Slàinte!

jo

Cari amici vicini e lontani,
il viaggio irlandese si è concluso ormai da tre giorni, ma le emozioni sono ancora forti.
Mi sono seduto sul ciglio delle scogliere di Moher, con le gambe a penzoloni su un baratro di 200 mt sull’oceano Atlantico e ho attraversato le pianure del Connemara, desolate eppure strazianti nella loro bellezza, con mille laghi a punteggiarle; ho assistito a uno splendido tramonto a Giants’ Causeway, con la Scozia che si stagliava all’orizzonte, a pochi metri dalle onde che si infrangevano contro gli scogli, e per la prima volta in vita mia ho visto dal vivo un piccolo capodoglio mentre navigavo su un traghetto la rotta Tarbert-Killimer, e vederlo nuotare aggraziato mentre spezzava placido la calma piatta del mare mi ha istintivamente fatto desiderare di avere tra le mani, anche se per un momento soltanto, norvegesi e giapponesi; nella penisola di Dingle, ho guidato da una strada costiera con l’oceano rabbioso e nero alla mia sinistra, fino al Connor Pass, a quasi 1.000 mt di altezza, con la montagna da un lato e un semplice muretto di pietra a separarti da 600 mt di caduta libera, su una strada a doppio senso poco più larga di una sola auto, e con ogni tanto delle piazzole per consentire il doppio senso; ho camminato per le vie di Belfast, senza purtroppo riuscire a vedere i murales dipinti durante gli anni bui degli scontri dei ’70 (comunque ci ritornerò, ho scoperto una città inaspettatamente suggestiva…), e per quelle di Dublino, che invece mi ha lasciato un pò indifferente; ho visto in 14 giorni più pecore di quante ne abbia mai viste in tutta la mia esistenza e ho finalmente bevuto la vera Guinness, talmente buona che quella assaggiata finora sembra olio di ricino, a confronto; ho visto così tante tonalità di verdi e di gialli (colline, prati, fiori di cui non ricordo il nome inglese, praterie sterminate ed esplosioni di colore improvvise…) che credo non abbiano neanche un nome, sotto cieli allo stesso tempo grigi, blu e viola; ho ancora una volta capito perchè la pioggia o il cielo plumbeo rendono indimenticabili certi paesaggi che invece, con il sole, avrei già dimenticati o non avrei neanche registrato; ho vissuto 7 giorni con una persona splendida che so già non vedrò più in vita mia, ma tanto basta…

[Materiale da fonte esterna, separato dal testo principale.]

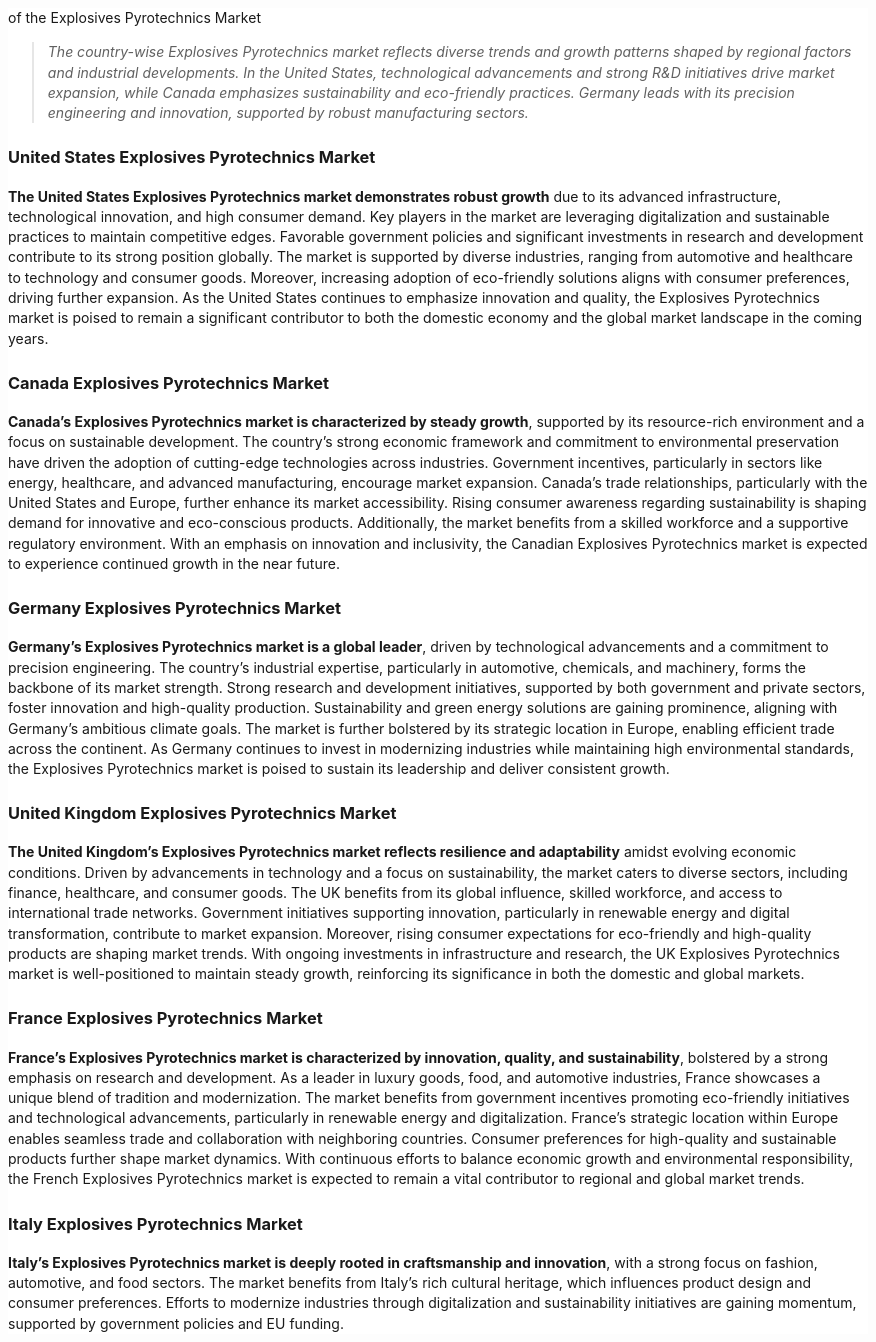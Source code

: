of the Explosives Pyrotechnics Market<br /></span></h1><blockquote><p><em><span class="">The country-wise Explosives Pyrotechnics market reflects diverse trends and growth patterns shaped by regional factors and industrial developments. In the United States, technological advancements and strong R&amp;D initiatives drive market expansion, while Canada emphasizes sustainability and eco-friendly practices. Germany leads with its precision engineering and innovation, supported by robust manufacturing sectors.</span></em></p></blockquote><h3><strong>United States Explosives Pyrotechnics Market</strong></h3><p><strong>The United States Explosives Pyrotechnics market demonstrates robust growth</strong> due to its advanced infrastructure, technological innovation, and high consumer demand. Key players in the market are leveraging digitalization and sustainable practices to maintain competitive edges. Favorable government policies and significant investments in research and development contribute to its strong position globally. The market is supported by diverse industries, ranging from automotive and healthcare to technology and consumer goods. Moreover, increasing adoption of eco-friendly solutions aligns with consumer preferences, driving further expansion. As the United States continues to emphasize innovation and quality, the Explosives Pyrotechnics market is poised to remain a significant contributor to both the domestic economy and the global market landscape in the coming years.</p><h3><strong>Canada Explosives Pyrotechnics Market</strong></h3><p><strong>Canada&rsquo;s Explosives Pyrotechnics market is characterized by steady growth</strong>, supported by its resource-rich environment and a focus on sustainable development. The country&rsquo;s strong economic framework and commitment to environmental preservation have driven the adoption of cutting-edge technologies across industries. Government incentives, particularly in sectors like energy, healthcare, and advanced manufacturing, encourage market expansion. Canada&rsquo;s trade relationships, particularly with the United States and Europe, further enhance its market accessibility. Rising consumer awareness regarding sustainability is shaping demand for innovative and eco-conscious products. Additionally, the market benefits from a skilled workforce and a supportive regulatory environment. With an emphasis on innovation and inclusivity, the Canadian Explosives Pyrotechnics market is expected to experience continued growth in the near future.</p><h3><strong>Germany Explosives Pyrotechnics Market</strong></h3><p><strong>Germany&rsquo;s Explosives Pyrotechnics market is a global leader</strong>, driven by technological advancements and a commitment to precision engineering. The country&rsquo;s industrial expertise, particularly in automotive, chemicals, and machinery, forms the backbone of its market strength. Strong research and development initiatives, supported by both government and private sectors, foster innovation and high-quality production. Sustainability and green energy solutions are gaining prominence, aligning with Germany&rsquo;s ambitious climate goals. The market is further bolstered by its strategic location in Europe, enabling efficient trade across the continent. As Germany continues to invest in modernizing industries while maintaining high environmental standards, the Explosives Pyrotechnics market is poised to sustain its leadership and deliver consistent growth.</p><h3><strong>United Kingdom Explosives Pyrotechnics Market</strong></h3><p><strong>The United Kingdom&rsquo;s Explosives Pyrotechnics market reflects resilience and adaptability</strong> amidst evolving economic conditions. Driven by advancements in technology and a focus on sustainability, the market caters to diverse sectors, including finance, healthcare, and consumer goods. The UK benefits from its global influence, skilled workforce, and access to international trade networks. Government initiatives supporting innovation, particularly in renewable energy and digital transformation, contribute to market expansion. Moreover, rising consumer expectations for eco-friendly and high-quality products are shaping market trends. With ongoing investments in infrastructure and research, the UK Explosives Pyrotechnics market is well-positioned to maintain steady growth, reinforcing its significance in both the domestic and global markets.</p><h3><strong>France Explosives Pyrotechnics Market</strong></h3><p><strong>France&rsquo;s Explosives Pyrotechnics market is characterized by innovation, quality, and sustainability</strong>, bolstered by a strong emphasis on research and development. As a leader in luxury goods, food, and automotive industries, France showcases a unique blend of tradition and modernization. The market benefits from government incentives promoting eco-friendly initiatives and technological advancements, particularly in renewable energy and digitalization. France&rsquo;s strategic location within Europe enables seamless trade and collaboration with neighboring countries. Consumer preferences for high-quality and sustainable products further shape market dynamics. With continuous efforts to balance economic growth and environmental responsibility, the French Explosives Pyrotechnics market is expected to remain a vital contributor to regional and global market trends.</p><h3><strong>Italy Explosives Pyrotechnics Market</strong></h3><p><strong>Italy&rsquo;s Explosives Pyrotechnics market is deeply rooted in craftsmanship and innovation</strong>, with a strong focus on fashion, automotive, and food sectors. The market benefits from Italy&rsquo;s rich cultural heritage, which influences product design and consumer preferences. Efforts to modernize industries through digitalization and sustainability initiatives are gaining momentum, supported by government policies and EU funding.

E sabato sera, dopo aver ritirato quasi 200 foto, rivivrò una ad una, tutte queste sensazioni, e molte altre ancora.

E sì, miei cari, aveva ragione la Mannoia; nella sua canzone “Il cielo di Irlanda”, ne dice alcune memorabili, ma quella che preferisco è “…Il cielo d’Irlanda è una donna che cambia spesso d’umore…”

Slàinte a tutti voi

Gio

  1. Bello leggerti.
    Luoghi decisamente suggestivi che non ho mai visitato e me ne è venuta una gran voglia.
    Capisco cosa voglia dire avere negli occhi i colori e gli odori di terre nuove e lontane.
    Gio, davvero bello leggerti e ritrovarti qui: in cima al CoComero.

  2. giò, questo tuo post mi ha fatto “viaggiare”. Bello!!

    Toglimi una curiosità (se puoi): chi è la splendida persona con cui hai vissuto 7 giorni e perché non la vedrai mai più?